Consider: Augmenting and enriching your data with privacy-compliant external sources.

Avoid: Leaving silos of customer data that cannot be used in real-time to personalise the customer experience.

7. Operationalise your first-party data

Once you have a centralised customer profile, implement personalisation technology that can ingest your available data and activate it by orchestrating – in real-time — the next best content, offer or experience to achieve your business goals.

Singapore-based telco M1, implemented a new website and content management system, combined that website data together with information from 20 other sources, and built a foundation from which it can offer hyper-personalised recommendations.

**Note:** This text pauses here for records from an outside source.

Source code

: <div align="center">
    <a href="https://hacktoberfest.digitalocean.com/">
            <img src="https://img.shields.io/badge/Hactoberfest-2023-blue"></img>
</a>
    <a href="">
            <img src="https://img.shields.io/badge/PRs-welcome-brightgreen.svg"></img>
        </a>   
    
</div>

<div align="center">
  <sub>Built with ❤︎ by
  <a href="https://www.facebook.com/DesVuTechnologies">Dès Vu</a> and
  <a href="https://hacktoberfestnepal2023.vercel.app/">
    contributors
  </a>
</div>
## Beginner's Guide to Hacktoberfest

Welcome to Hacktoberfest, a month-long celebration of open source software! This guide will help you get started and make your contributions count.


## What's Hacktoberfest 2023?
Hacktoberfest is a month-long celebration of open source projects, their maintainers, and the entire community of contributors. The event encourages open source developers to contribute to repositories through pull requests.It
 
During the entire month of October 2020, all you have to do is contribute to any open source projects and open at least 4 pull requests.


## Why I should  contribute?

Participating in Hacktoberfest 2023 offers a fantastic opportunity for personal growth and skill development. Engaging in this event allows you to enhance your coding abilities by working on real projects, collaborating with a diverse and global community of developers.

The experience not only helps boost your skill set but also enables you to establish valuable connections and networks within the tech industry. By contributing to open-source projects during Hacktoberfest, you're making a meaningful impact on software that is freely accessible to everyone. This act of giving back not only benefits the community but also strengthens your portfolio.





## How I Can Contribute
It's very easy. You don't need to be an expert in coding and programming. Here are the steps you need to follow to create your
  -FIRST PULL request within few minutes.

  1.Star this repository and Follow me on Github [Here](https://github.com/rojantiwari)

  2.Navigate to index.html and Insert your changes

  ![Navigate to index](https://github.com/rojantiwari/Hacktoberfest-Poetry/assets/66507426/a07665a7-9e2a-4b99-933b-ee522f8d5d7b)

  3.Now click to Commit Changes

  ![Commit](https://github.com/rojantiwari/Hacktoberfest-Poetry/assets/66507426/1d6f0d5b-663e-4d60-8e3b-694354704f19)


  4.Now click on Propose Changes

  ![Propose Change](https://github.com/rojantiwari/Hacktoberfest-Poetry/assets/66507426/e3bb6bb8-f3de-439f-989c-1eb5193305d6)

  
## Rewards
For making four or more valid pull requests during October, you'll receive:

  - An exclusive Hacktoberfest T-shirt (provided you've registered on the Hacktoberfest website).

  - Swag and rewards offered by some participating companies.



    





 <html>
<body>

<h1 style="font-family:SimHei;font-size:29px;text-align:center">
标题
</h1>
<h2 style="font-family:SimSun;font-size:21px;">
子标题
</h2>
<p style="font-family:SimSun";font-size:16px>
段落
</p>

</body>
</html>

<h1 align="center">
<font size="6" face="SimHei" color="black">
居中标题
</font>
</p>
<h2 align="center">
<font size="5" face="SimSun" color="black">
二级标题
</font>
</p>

“There are more than six million unique combinations of services people can take,” says Chief Digital Officer Nathan Bell. “All of those things combined means every man, woman and child in Singapore would be able to have their own unique plan if they so desired.”

Consider: Contextualising your data to ensure your offers are relevant without being over the top.

Avoid: Overlooking essential customer data. For example, not considering whether your customer has a complaint in progress will punch holes in your customer experience.

8. Democratise data use and access in your organisation

The more you can put up-to-date, relevant data in the hands of staff across your organisation, the better. A specialist data team linked to marketing can help disseminate best practice, but direct access to dashboards and configurable search queries will mean a more dynamic customer experience.

Educate your staff in the empathetic use of data, data protection principles and privacy compliance to avoid data breaches that result from internal actions.

Consider: Empowering your team to make decisions or conduct experiments based on data. Digital content teams at WooliesX review analytics daily and make decisions about creating content to get offers to customers as quickly as possible.

Avoid: Putting all your effort into personalisation without a corresponding investment in privacy.

Considerations of privacy and personalisation must be in equilibrium to create consumer trust.

As the cookieless era fast approaches, a holistic first-party data and personalisation strategy is essential to being able to offer a unique customer experience. Just as essential is the investment in privacy that creates the customer trust that will help you build the data foundation for that experience.